Molenpolder (provincie Groningen)
De term molenpolder werd in de Nederlandse provincie Groningen gebruikt om een polder mee aan te duiden, die een zelfstandig waterschap was.
Herkomst
[bewerken | brontekst bewerken]Omdat men het verwarrend vond onderscheid te maken tussen een polder als waterstaatkundige eenheid (het bemalen gebied) en bestuurlijke eenheid (het waterschap), werd bij het vaststellen van de naam voor het waterschap soms de aanduiding molenpolder gebruikt.
Enkele voorbeelden zijn:
- Hilmahuistermolenpolder
- Kloostermolenpolder
- Lauwerzeemolenpolder
- Ruischerbrugster of Bruininga's molenpolder
Zo kon het voorkomen, zoals in het laatste geval, dat het gebied de Bruininga's polder werd genoemd, terwijl het waterschap de Bruininga's molenpolder heette.

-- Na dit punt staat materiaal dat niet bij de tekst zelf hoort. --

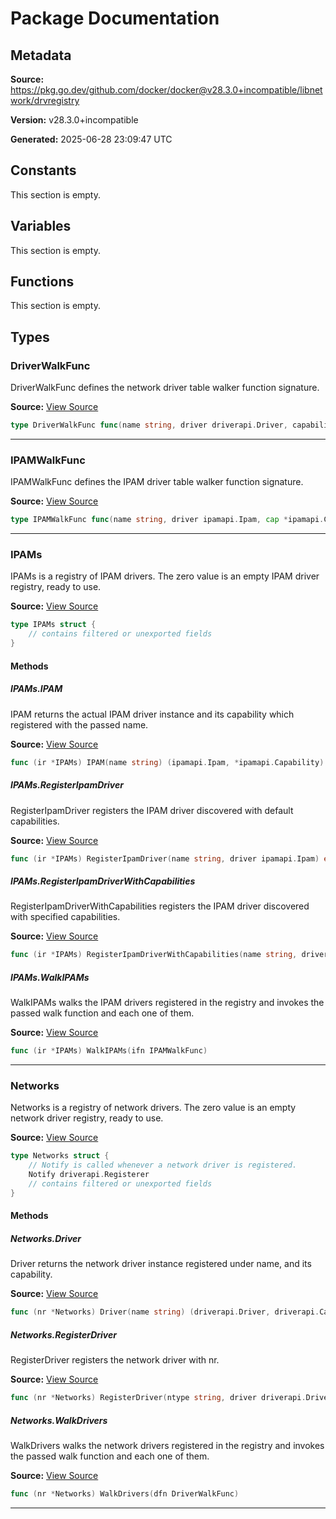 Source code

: # Package Documentation

## Metadata

**Source:** https://pkg.go.dev/github.com/docker/docker@v28.3.0+incompatible/libnetwork/drvregistry

**Version:** v28.3.0+incompatible

**Generated:** 2025-06-28 23:09:47 UTC

## Constants

This section is empty.

## Variables

This section is empty.

## Functions

This section is empty.

## Types

### DriverWalkFunc

DriverWalkFunc defines the network driver table walker function signature.

**Source:** [View Source](https://github.com/docker/docker/blob/v28.3.0/libnetwork/drvregistry/networks.go#L12)  

```go
type DriverWalkFunc func(name string, driver driverapi.Driver, capability driverapi.Capability) bool
```

---

### IPAMWalkFunc

IPAMWalkFunc defines the IPAM driver table walker function signature.

**Source:** [View Source](https://github.com/docker/docker/blob/v28.3.0/libnetwork/drvregistry/ipams.go#L63)  

```go
type IPAMWalkFunc func(name string, driver ipamapi.Ipam, cap *ipamapi.Capability) bool
```

---

### IPAMs

IPAMs is a registry of IPAM drivers. The zero value is an empty IPAM driver
registry, ready to use.

**Source:** [View Source](https://github.com/docker/docker/blob/v28.3.0/libnetwork/drvregistry/ipams.go#L19)  

```go
type IPAMs struct {
	// contains filtered or unexported fields
}
```

#### Methods

##### IPAMs.IPAM

IPAM returns the actual IPAM driver instance and its capability which registered with the passed name.

**Source:** [View Source](https://github.com/docker/docker/blob/v28.3.0/libnetwork/drvregistry/ipams.go#L27)  

```go
func (ir *IPAMs) IPAM(name string) (ipamapi.Ipam, *ipamapi.Capability)
```

##### IPAMs.RegisterIpamDriver

RegisterIpamDriver registers the IPAM driver discovered with default capabilities.

**Source:** [View Source](https://github.com/docker/docker/blob/v28.3.0/libnetwork/drvregistry/ipams.go#L58)  

```go
func (ir *IPAMs) RegisterIpamDriver(name string, driver ipamapi.Ipam) error
```

##### IPAMs.RegisterIpamDriverWithCapabilities

RegisterIpamDriverWithCapabilities registers the IPAM driver discovered with specified capabilities.

**Source:** [View Source](https://github.com/docker/docker/blob/v28.3.0/libnetwork/drvregistry/ipams.go#L36)  

```go
func (ir *IPAMs) RegisterIpamDriverWithCapabilities(name string, driver ipamapi.Ipam, caps *ipamapi.Capability) error
```

##### IPAMs.WalkIPAMs

WalkIPAMs walks the IPAM drivers registered in the registry and invokes the passed walk function and each one of them.

**Source:** [View Source](https://github.com/docker/docker/blob/v28.3.0/libnetwork/drvregistry/ipams.go#L66)  

```go
func (ir *IPAMs) WalkIPAMs(ifn IPAMWalkFunc)
```

---

### Networks

Networks is a registry of network drivers. The zero value is an empty network
driver registry, ready to use.

**Source:** [View Source](https://github.com/docker/docker/blob/v28.3.0/libnetwork/drvregistry/networks.go#L21)  

```go
type Networks struct {
	// Notify is called whenever a network driver is registered.
	Notify driverapi.Registerer
	// contains filtered or unexported fields
}
```

#### Methods

##### Networks.Driver

Driver returns the network driver instance registered under name, and its capability.

**Source:** [View Source](https://github.com/docker/docker/blob/v28.3.0/libnetwork/drvregistry/networks.go#L53)  

```go
func (nr *Networks) Driver(name string) (driverapi.Driver, driverapi.Capability)
```

##### Networks.RegisterDriver

RegisterDriver registers the network driver with nr.

**Source:** [View Source](https://github.com/docker/docker/blob/v28.3.0/libnetwork/drvregistry/networks.go#L62)  

```go
func (nr *Networks) RegisterDriver(ntype string, driver driverapi.Driver, capability driverapi.Capability) error
```

##### Networks.WalkDrivers

WalkDrivers walks the network drivers registered in the registry and invokes the passed walk function and each one of them.

**Source:** [View Source](https://github.com/docker/docker/blob/v28.3.0/libnetwork/drvregistry/networks.go#L32)  

```go
func (nr *Networks) WalkDrivers(dfn DriverWalkFunc)
```

---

De benaming komt wat gekunsteld over. Het verhaal wil, dat de ambtelijke taal zover ging, dat de aanduiding molenpolder ook werd gebruikt om met name kleine waterschappen aan te duiden, ook als die dit niet in hun naam hadden, of zelf geen molen (meer) hadden. Bovendien is de naam soms verwarrend. Zo lijkt het bij de naam Lauwerzeemolenpolder alsof de zee wordt bemalen.
De aanduiding werd echter niet even consequent gedaan. Soms was het ronduit verwarrend. Zo werd met de Westerhornermolenpolder de polder bedoeld zónder molen en met de Westerhornerpolder de polder mét molen.
Molenkolonie
[bewerken | brontekst bewerken]Het begrip molenkolonie kwam overeen met die van molenpolder en werd voornamelijk in het oosten van de provincie gebruikt. Bovendien zijn molenkolonies vaak bij notariële akte vastgelegd, in de tijd dat (kleine) waterschappen nog niet als overheidsinstelling werden beschouwd, maar als een private onderneming.
Pomppolder
[bewerken | brontekst bewerken]Een waterschap zonder bemaling werd ter onderscheid van een molenpolder wel een duiker- of pomppolder genoemd (pomp = duiker), omdat deze vaak via afsluitbare duikers loosden – het water kan wel de polder uit, niet erin.
Een voorbeeld hiervan is de Noorderduikerpolder.